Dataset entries
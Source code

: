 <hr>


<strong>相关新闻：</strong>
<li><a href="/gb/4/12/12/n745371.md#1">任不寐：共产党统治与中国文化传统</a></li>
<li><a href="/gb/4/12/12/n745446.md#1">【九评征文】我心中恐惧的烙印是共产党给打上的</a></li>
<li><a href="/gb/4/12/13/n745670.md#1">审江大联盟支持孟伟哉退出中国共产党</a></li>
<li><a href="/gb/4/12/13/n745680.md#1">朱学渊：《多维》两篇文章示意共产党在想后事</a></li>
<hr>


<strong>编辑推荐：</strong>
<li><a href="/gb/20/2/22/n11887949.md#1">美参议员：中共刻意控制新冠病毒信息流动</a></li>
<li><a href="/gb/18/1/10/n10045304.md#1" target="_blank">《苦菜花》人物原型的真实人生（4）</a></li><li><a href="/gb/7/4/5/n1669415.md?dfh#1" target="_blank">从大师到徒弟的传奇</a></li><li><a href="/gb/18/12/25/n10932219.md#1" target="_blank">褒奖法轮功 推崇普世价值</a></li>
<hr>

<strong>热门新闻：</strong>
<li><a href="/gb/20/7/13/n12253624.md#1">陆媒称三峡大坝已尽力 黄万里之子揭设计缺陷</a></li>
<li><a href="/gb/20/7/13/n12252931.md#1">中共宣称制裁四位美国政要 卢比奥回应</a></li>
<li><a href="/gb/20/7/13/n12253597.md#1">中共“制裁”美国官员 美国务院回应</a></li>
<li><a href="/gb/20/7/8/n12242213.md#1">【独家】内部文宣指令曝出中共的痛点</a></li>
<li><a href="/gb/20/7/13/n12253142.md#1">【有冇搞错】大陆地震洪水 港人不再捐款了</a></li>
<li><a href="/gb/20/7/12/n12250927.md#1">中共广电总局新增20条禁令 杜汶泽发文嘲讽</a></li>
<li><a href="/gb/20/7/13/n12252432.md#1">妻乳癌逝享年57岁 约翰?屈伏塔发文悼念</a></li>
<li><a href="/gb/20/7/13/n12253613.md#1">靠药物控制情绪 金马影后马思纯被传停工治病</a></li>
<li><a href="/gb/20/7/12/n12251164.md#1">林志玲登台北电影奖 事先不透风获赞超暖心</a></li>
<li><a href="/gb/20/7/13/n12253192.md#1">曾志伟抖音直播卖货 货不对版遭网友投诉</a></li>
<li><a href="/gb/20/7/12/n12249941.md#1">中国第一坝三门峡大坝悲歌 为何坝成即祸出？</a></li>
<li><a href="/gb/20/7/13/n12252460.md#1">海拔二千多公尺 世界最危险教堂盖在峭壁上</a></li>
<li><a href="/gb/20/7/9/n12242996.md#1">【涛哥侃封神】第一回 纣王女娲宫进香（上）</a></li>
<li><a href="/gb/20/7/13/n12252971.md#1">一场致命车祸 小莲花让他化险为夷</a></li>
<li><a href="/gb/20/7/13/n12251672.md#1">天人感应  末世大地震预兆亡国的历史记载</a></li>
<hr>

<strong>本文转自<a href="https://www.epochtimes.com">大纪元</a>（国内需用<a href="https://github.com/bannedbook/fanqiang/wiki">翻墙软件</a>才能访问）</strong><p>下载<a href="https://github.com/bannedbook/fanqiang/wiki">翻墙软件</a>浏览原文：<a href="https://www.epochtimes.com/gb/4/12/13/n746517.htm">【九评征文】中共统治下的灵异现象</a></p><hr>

...

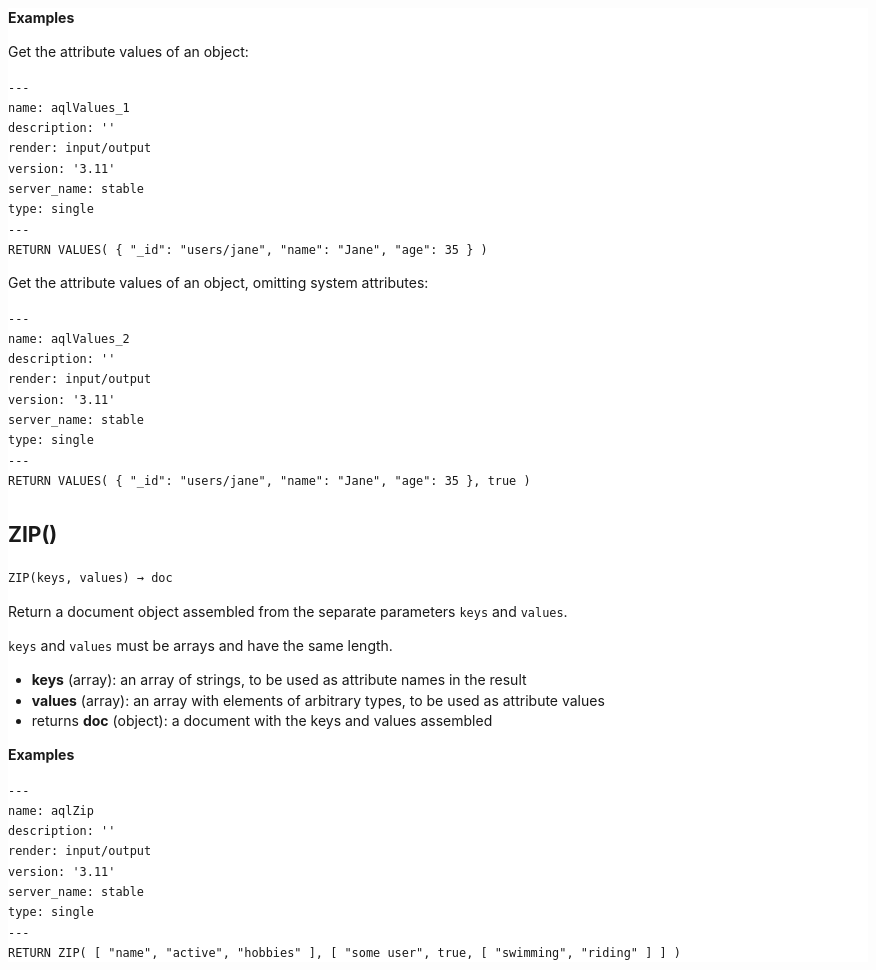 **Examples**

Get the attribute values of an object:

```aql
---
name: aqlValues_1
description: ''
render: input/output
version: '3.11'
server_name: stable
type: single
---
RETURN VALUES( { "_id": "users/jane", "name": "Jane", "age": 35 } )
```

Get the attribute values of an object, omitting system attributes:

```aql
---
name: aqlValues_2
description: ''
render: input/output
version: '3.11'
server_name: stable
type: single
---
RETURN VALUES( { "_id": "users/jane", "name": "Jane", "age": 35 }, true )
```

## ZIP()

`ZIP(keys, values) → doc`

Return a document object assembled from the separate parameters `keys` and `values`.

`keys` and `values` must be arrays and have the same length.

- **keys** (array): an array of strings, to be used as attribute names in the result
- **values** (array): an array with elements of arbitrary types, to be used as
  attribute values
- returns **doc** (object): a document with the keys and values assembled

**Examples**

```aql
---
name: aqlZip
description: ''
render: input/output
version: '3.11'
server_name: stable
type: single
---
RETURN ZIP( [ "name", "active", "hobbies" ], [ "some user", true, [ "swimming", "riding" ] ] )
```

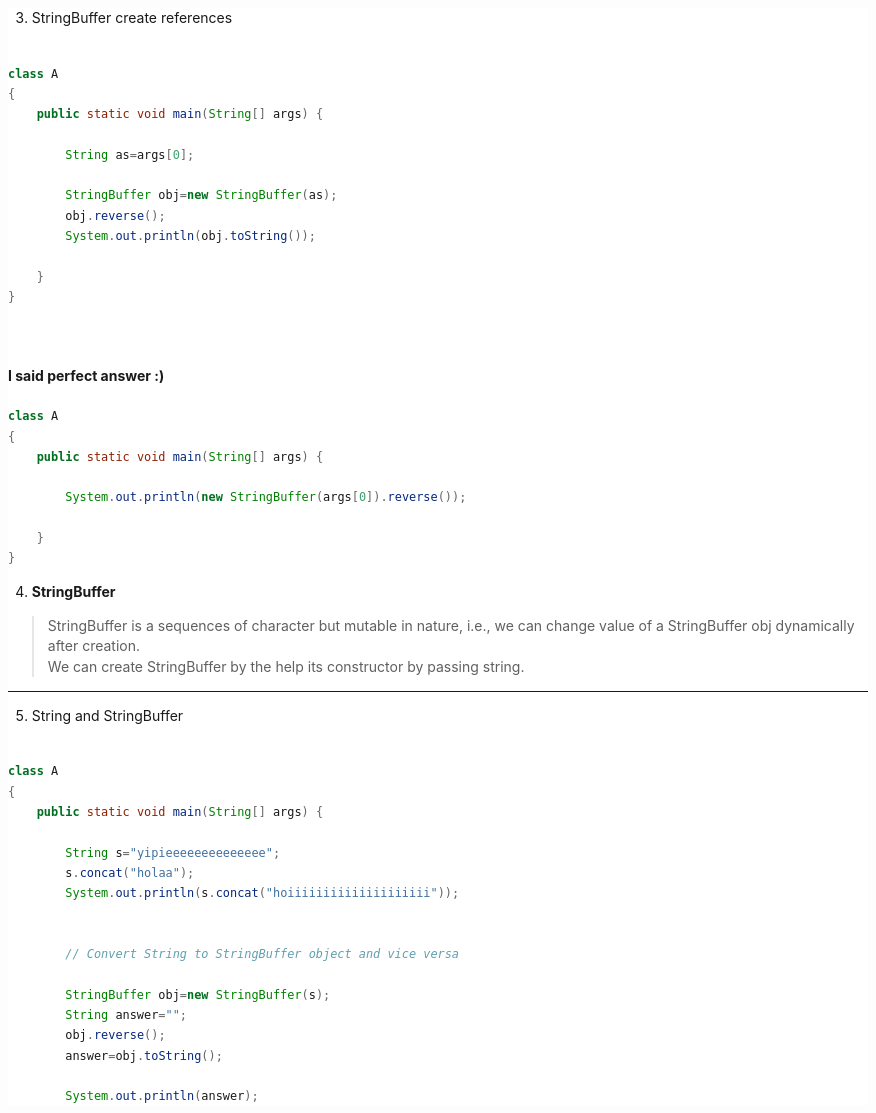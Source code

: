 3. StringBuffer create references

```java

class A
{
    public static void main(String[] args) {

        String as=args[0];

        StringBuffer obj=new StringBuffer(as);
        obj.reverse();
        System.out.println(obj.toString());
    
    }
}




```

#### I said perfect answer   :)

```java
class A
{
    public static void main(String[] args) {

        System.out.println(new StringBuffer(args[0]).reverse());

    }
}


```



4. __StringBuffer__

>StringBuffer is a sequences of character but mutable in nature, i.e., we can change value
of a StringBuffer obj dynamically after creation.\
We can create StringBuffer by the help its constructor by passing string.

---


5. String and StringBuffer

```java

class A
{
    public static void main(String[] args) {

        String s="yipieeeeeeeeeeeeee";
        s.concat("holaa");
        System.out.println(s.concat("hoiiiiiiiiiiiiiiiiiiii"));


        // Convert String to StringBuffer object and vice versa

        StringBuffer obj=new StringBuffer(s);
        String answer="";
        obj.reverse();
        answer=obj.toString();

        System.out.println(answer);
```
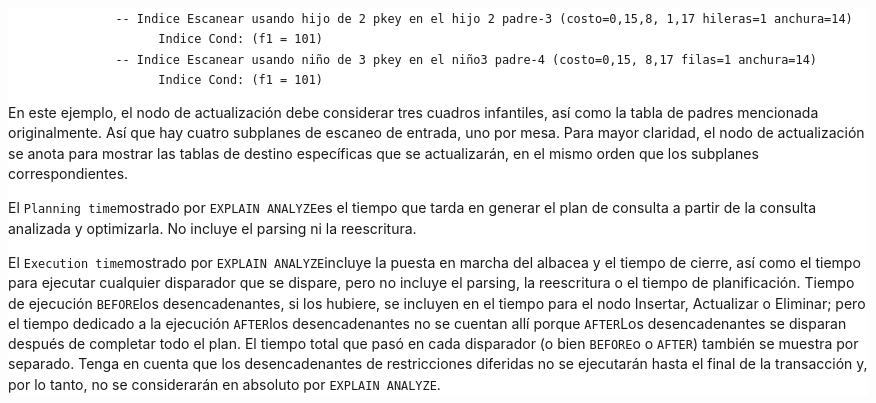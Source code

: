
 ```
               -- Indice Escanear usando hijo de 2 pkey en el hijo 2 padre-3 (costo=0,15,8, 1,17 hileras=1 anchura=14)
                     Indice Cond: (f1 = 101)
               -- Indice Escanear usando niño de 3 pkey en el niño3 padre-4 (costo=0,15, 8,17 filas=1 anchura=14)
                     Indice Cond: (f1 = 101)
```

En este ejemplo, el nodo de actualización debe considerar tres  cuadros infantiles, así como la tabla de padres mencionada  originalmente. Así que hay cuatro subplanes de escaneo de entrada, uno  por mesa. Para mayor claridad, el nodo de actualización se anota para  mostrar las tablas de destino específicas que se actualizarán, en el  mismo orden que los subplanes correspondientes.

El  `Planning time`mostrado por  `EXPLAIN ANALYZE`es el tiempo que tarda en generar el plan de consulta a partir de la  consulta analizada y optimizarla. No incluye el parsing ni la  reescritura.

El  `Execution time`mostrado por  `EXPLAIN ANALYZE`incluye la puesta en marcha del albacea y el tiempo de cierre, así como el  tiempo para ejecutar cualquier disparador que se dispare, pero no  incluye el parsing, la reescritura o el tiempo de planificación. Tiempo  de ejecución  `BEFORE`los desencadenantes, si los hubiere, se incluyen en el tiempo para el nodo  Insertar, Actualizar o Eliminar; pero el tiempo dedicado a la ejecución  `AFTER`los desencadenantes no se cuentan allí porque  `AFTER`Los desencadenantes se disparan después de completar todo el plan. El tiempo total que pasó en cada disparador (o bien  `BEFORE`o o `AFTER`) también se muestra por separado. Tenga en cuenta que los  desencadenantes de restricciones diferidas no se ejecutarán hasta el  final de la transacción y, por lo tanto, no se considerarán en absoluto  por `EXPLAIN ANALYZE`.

==

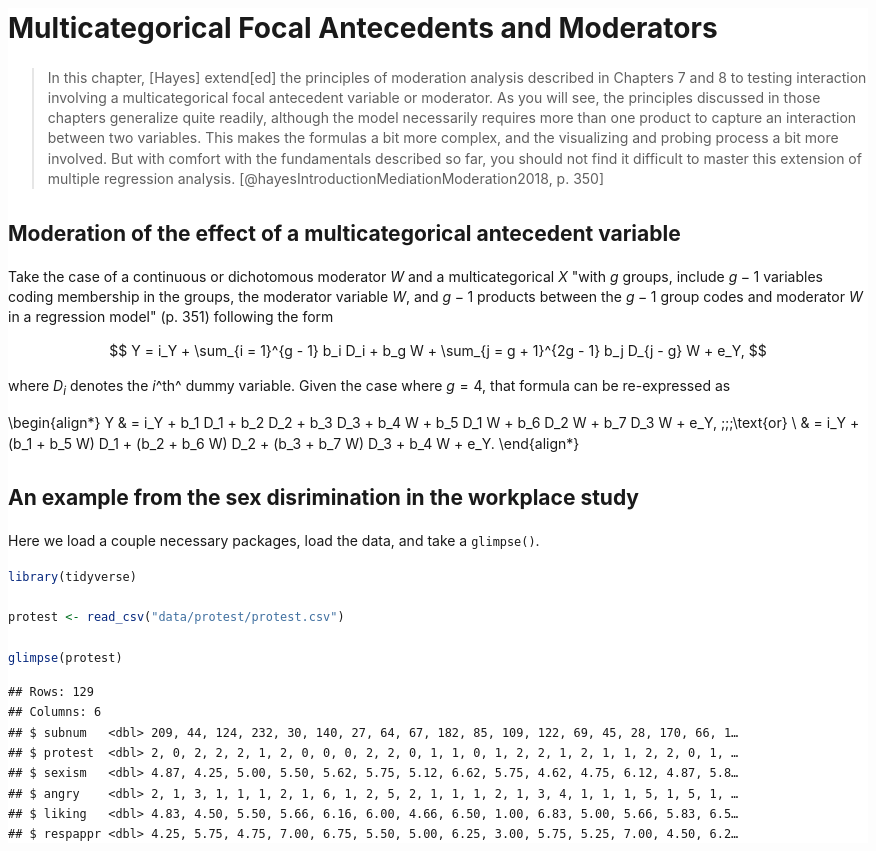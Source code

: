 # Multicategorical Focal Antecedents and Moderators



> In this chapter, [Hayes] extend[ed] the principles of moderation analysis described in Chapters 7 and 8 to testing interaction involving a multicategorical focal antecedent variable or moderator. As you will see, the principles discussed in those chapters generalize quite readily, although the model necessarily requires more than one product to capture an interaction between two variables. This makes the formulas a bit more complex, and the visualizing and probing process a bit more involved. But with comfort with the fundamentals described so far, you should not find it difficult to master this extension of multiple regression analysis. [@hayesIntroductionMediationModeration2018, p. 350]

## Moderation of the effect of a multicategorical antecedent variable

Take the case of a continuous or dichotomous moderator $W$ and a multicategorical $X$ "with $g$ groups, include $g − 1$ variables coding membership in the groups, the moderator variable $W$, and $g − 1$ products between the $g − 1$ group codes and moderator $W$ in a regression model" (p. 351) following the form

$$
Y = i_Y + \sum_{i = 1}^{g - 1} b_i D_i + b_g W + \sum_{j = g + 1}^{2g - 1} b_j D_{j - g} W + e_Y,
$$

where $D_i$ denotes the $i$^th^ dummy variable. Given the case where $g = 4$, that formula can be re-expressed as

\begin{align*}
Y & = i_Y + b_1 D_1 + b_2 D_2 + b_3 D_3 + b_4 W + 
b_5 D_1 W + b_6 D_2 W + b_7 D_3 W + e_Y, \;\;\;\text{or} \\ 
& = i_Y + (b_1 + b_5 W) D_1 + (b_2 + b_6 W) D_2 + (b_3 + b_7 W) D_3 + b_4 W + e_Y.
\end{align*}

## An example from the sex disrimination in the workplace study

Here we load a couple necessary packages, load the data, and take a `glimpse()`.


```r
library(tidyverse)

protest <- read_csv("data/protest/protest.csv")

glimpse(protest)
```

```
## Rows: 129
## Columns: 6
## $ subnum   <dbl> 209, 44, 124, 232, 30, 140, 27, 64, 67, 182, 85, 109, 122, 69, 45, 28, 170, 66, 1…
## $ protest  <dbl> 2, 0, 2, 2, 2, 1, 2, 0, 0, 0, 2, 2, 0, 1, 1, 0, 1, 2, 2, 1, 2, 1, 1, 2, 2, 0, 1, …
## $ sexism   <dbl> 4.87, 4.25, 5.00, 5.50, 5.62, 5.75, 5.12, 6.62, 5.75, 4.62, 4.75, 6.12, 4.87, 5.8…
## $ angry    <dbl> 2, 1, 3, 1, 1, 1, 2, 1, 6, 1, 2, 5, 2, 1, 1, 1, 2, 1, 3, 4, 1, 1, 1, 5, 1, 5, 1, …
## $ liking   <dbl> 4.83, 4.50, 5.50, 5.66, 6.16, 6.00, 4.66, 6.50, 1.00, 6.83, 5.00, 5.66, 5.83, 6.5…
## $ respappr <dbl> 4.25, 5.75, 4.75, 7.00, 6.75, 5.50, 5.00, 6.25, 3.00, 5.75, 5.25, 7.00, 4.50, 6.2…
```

(EXERCISE DIRECTIONS) Please give the count of lines above with "usando", nothing else.

(RESPONSE FOR THIS EXERCISE) 2